Portrait of Freeman A. Hrabowski, III.
Portrait of Freeman A. Hrabowski, III. University Archives. 50UMBC-063. View larger

Freeman A. Hrabowski, III, UMBC’s current president, took the helm after the departure of President Michael Hooker in 1992. Hrabowski has had particular success in improving achievement in higher education for minorities in STEM programs. In 1988, while serving as vice provost, Hrabowski co-founded the now nationally-recognized Meyerhoff Scholars Program with philanthropists Robert and Jane Meyerhoff.

Hrabowski has continued to develop UMBC into a truly competitive university. U.S. News & World Report ranked UMBC the number one “Up and Coming University” for six consecutive years from 2009-2014. The school has seen its endowment funding increase from $1 million to more than $70 million. Hrabowski himself holds an astounding number of achievements: in 2009 Hrabowski was named one of Time’s “10 Best College Presidents”; in 2011 The Washington Post named him one of seven “Top American Leaders”; in 2012 he received the Heinz Award, was placed on Time’s “100 Most Influential People” list, and President Obama appointed him chair of his Advisory Commission on Educational Excellence for African-Americans.

Bigger Purposes by Childs Walker
"Bigger Purposes" by Childs Walker, Baltimore Sun, September 2, 2012. University Archives. View full document

When UMBC opened, just a handful of buildings on an old farm, 30 miles from College Park and 8 miles from the downtown professional schools, the new faculty and first classes of students reported a sense of excitement at the possibility of the new school. Many in the community were not so sure, and as the direction of the university has evolved this support has evolved, too. In the past decade there has been a new sense of excitement not just on campus but nationwide, spurred on by higher honors in university rankings, national news profiles, and a growing network of accomplished alumni touting the success of the University of Maryland, Baltimore County. This example, a front page story in the Baltimore Sun, trumpets UMBC’s profile and future.

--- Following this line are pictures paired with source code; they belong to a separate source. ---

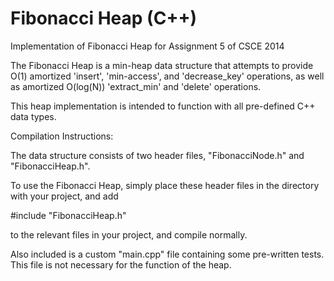 # Fibonacci Heap (C++)
Implementation of Fibonacci Heap for Assignment 5 of CSCE 2014

The Fibonacci Heap is a min-heap data structure that attempts to provide O(1)
amortized 'insert', 'min-access', and 'decrease_key' operations, as well as amortized
O(log(N)) 'extract_min' and 'delete' operations. 

This heap implementation is intended to function with all pre-defined C++ data types.


Compilation Instructions:

The data structure consists of two header files, "FibonacciNode.h" and  "FibonacciHeap.h".

To use the Fibonacci Heap, simply place these header files in the directory with your project, and add

  #include "FibonacciHeap.h"

to the relevant files in your project, and compile normally.


Also included is a custom "main.cpp" file containing some pre-written tests.
This file is not necessary for the function of the heap.
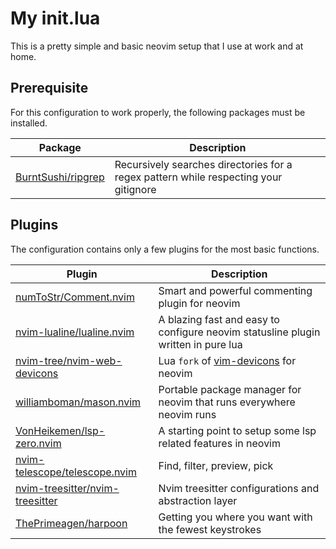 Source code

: # My init.lua

This is a pretty simple and basic neovim setup that I use at work and at home.

## Prerequisite

For this configuration to work properly, the following packages must be installed.

| Package | Description |
|---------|-------------|
| [BurntSushi/ripgrep](https://github.com/BurntSushi/ripgrep) | Recursively searches directories for a regex pattern while respecting your gitignore |

## Plugins

The configuration contains only a few plugins for the most basic functions.

| Plugin | Description |
|--------|-------------|
| [numToStr/Comment.nvim](https://github.com/numToStr/Comment.nvim) | Smart and powerful commenting plugin for neovim |
| [nvim-lualine/lualine.nvim](https://github.com/nvim-lualine/lualine.nvim) | A blazing fast and easy to configure neovim statusline plugin written in pure lua |
| [nvim-tree/nvim-web-devicons](https://github.com/nvim-tree/nvim-web-devicons) | Lua `fork` of [vim-devicons](https://github.com/ryanoasis/vim-devicons) for neovim |
| [williamboman/mason.nvim](https://github.com/williamboman/mason.nvim) | Portable package manager for neovim that runs everywhere neovim runs |
| [VonHeikemen/lsp-zero.nvim](https://github.com/VonHeikemen/lsp-zero.nvim) | A starting point to setup some lsp related features in neovim |
| [nvim-telescope/telescope.nvim](https://github.com/nvim-telescope/telescope.nvim) | Find, filter, preview, pick |
| [nvim-treesitter/nvim-treesitter](https://github.com/nvim-treesitter/nvim-treesitter) | Nvim treesitter configurations and abstraction layer |
| [ThePrimeagen/harpoon](https://github.com/ThePrimeagen/harpoon) | Getting you where you want with the fewest keystrokes |
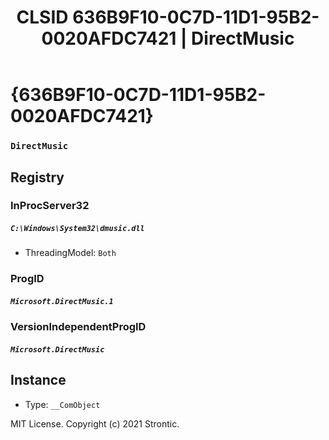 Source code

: ﻿---
title: "CLSID 636B9F10-0C7D-11D1-95B2-0020AFDC7421 | DirectMusic"
excerpt: What is COM-Object CLSID 636B9F10-0C7D-11D1-95B2-0020AFDC7421?
---

# {636B9F10-0C7D-11D1-95B2-0020AFDC7421}

### `DirectMusic`

## Registry


### InProcServer32

##### `C:\Windows\System32\dmusic.dll`
* ThreadingModel: `Both`

### ProgID

##### `Microsoft.DirectMusic.1`

### VersionIndependentProgID

##### `Microsoft.DirectMusic`

## Instance

* Type: `__ComObject`

MIT License. Copyright (c) 2021 Strontic.


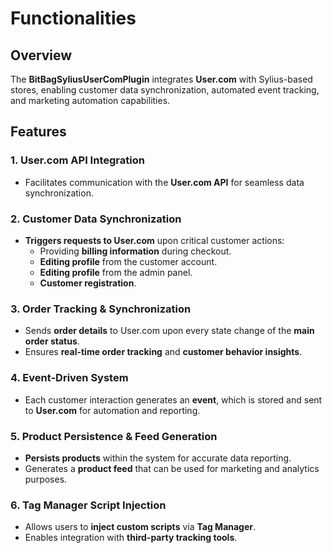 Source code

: # Functionalities 

## Overview
The **BitBagSyliusUserComPlugin** integrates **User.com** with Sylius-based stores, enabling customer data synchronization, automated event tracking, and marketing automation capabilities.

## Features

### 1. User.com API Integration
- Facilitates communication with the **User.com API** for seamless data synchronization.

### 2. Customer Data Synchronization
- **Triggers requests to User.com** upon critical customer actions:
    - Providing **billing information** during checkout.
    - **Editing profile** from the customer account.
    - **Editing profile** from the admin panel.
    - **Customer registration**.

### 3. Order Tracking & Synchronization
- Sends **order details** to User.com upon every state change of the **main order status**.
- Ensures **real-time order tracking** and **customer behavior insights**.

### 4. Event-Driven System
- Each customer interaction generates an **event**, which is stored and sent to **User.com** for automation and reporting.

### 5. Product Persistence & Feed Generation
- **Persists products** within the system for accurate data reporting.
- Generates a **product feed** that can be used for marketing and analytics purposes.

### 6. Tag Manager Script Injection
- Allows users to **inject custom scripts** via **Tag Manager**.
- Enables integration with **third-party tracking tools**.
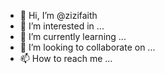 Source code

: - 👋 Hi, I’m @zizifaith
- 👀 I’m interested in ...
- 🌱 I’m currently learning ...
- 💞️ I’m looking to collaborate on ...
- 📫 How to reach me ...

<!---
zizifaith/zizifaith is a ✨ special ✨ repository because its `README.md` (this file) appears on your GitHub profile.
You can click the Preview link to take a look at your changes.
--->
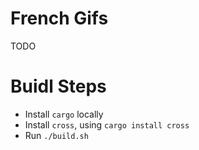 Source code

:# French Gifs

TODO

# Buidl Steps

- Install `cargo` locally
- Install `cross`, using `cargo install cross`
- Run `./build.sh`
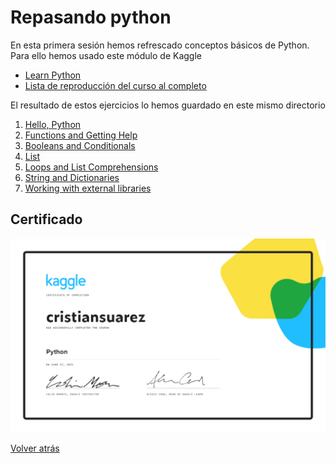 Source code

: # Repasando python

En esta primera sesión hemos refrescado conceptos básicos de Python. Para ello
hemos usado este módulo de Kaggle

- [Learn Python][python-tutorial]
- [Lista de reproducción del curso al completo][youtube-playlist]

El resultado de estos ejercicios lo hemos guardado en este mismo directorio

1. [Hello, Python][hello]
2. [Functions and Getting Help][functions]
3. [Booleans and Conditionals][conditionals]
4. [List][list]
5. [Loops and List Comprehensions][loops]
6. [String and Dictionaries][dictionaries]
7. [Working with external libraries][external-libraries]

## Certificado

[![Certificado Python](cristiansuarez-Python.png)][certificate]

[Volver atrás](../.)

<!-- LINKS -->
[youtube-playlist]:https://www.youtube.com/playlist?list=PLZh1qmaTeQ-pOsW1xfBQ12ueUbcomC29K
[python-tutorial]:https://www.kaggle.com/learn/python
[hello]:01-hello-python
[functions]:02-functions-and-getting-help
[conditionals]:03-booleans-and-conditionals
[list]:04-list
[loops]:05-loops-and-list-comprehensions
[dictionaries]:06-string-and-dictionaries
[external-libraries]:07-working-with-external-libraries
[certificate]:https://www.kaggle.com/learn/certification/cristiansuarez/python

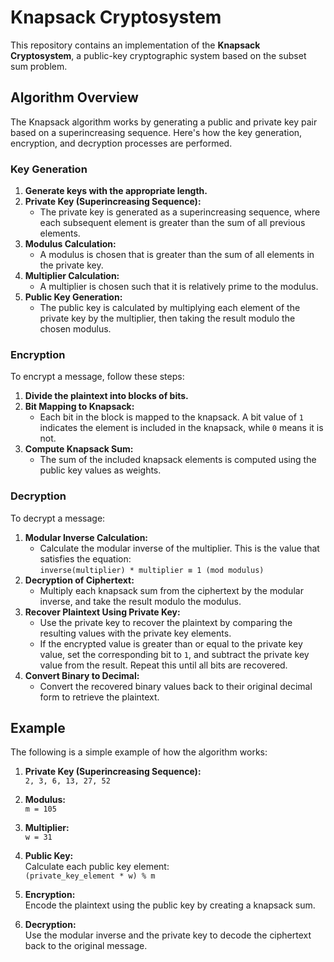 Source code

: # Knapsack Cryptosystem

This repository contains an implementation of the **Knapsack Cryptosystem**, a public-key cryptographic system based on the subset sum problem.

## Algorithm Overview

The Knapsack algorithm works by generating a public and private key pair based on a superincreasing sequence. Here's how the key generation, encryption, and decryption processes are performed.

### Key Generation

1. **Generate keys with the appropriate length.**
2. **Private Key (Superincreasing Sequence):** 
    - The private key is generated as a superincreasing sequence, where each subsequent element is greater than the sum of all previous elements.
3. **Modulus Calculation:**
    - A modulus is chosen that is greater than the sum of all elements in the private key.
4. **Multiplier Calculation:**
    - A multiplier is chosen such that it is relatively prime to the modulus.
5. **Public Key Generation:**
    - The public key is calculated by multiplying each element of the private key by the multiplier, then taking the result modulo the chosen modulus.

### Encryption

To encrypt a message, follow these steps:

1. **Divide the plaintext into blocks of bits.**
2. **Bit Mapping to Knapsack:**
    - Each bit in the block is mapped to the knapsack. A bit value of `1` indicates the element is included in the knapsack, while `0` means it is not.
3. **Compute Knapsack Sum:**
    - The sum of the included knapsack elements is computed using the public key values as weights.

### Decryption

To decrypt a message:

1. **Modular Inverse Calculation:**
    - Calculate the modular inverse of the multiplier. This is the value that satisfies the equation:  
      `inverse(multiplier) * multiplier ≡ 1 (mod modulus)`
2. **Decryption of Ciphertext:**
    - Multiply each knapsack sum from the ciphertext by the modular inverse, and take the result modulo the modulus.
3. **Recover Plaintext Using Private Key:**
    - Use the private key to recover the plaintext by comparing the resulting values with the private key elements.
    - If the encrypted value is greater than or equal to the private key value, set the corresponding bit to `1`, and subtract the private key value from the result. Repeat this until all bits are recovered.
4. **Convert Binary to Decimal:**
    - Convert the recovered binary values back to their original decimal form to retrieve the plaintext.

## Example

The following is a simple example of how the algorithm works:

1. **Private Key (Superincreasing Sequence):**  
   `2, 3, 6, 13, 27, 52`
   
2. **Modulus:**  
   `m = 105`
   
3. **Multiplier:**  
   `w = 31`

4. **Public Key:**  
   Calculate each public key element:  
   `(private_key_element * w) % m`

5. **Encryption:**  
   Encode the plaintext using the public key by creating a knapsack sum.

6. **Decryption:**  
   Use the modular inverse and the private key to decode the ciphertext back to the original message.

UMBC’s campus leaders have continually looked to the future of what UMBC may someday become, as demonstrated by Albin O. Kuhn’s yellow notes pads, Calvin Lee’s Project 2000, and even Michael Hooker’s ill-fated suggestion at a new name for the university. These formal and informal predictions continue today, but campus administrators and working groups also put substantial time and consideration into the work of the Strategic Planning process. Strategic plans identify the trajectory of the university - what strengths (and weaknesses) of the current system can be addressed in order to guide our path towards greater cooperation, scholarship, and community. This dynamic vision for the campus looks to the future of UMBC and guides the present day decisionmaking.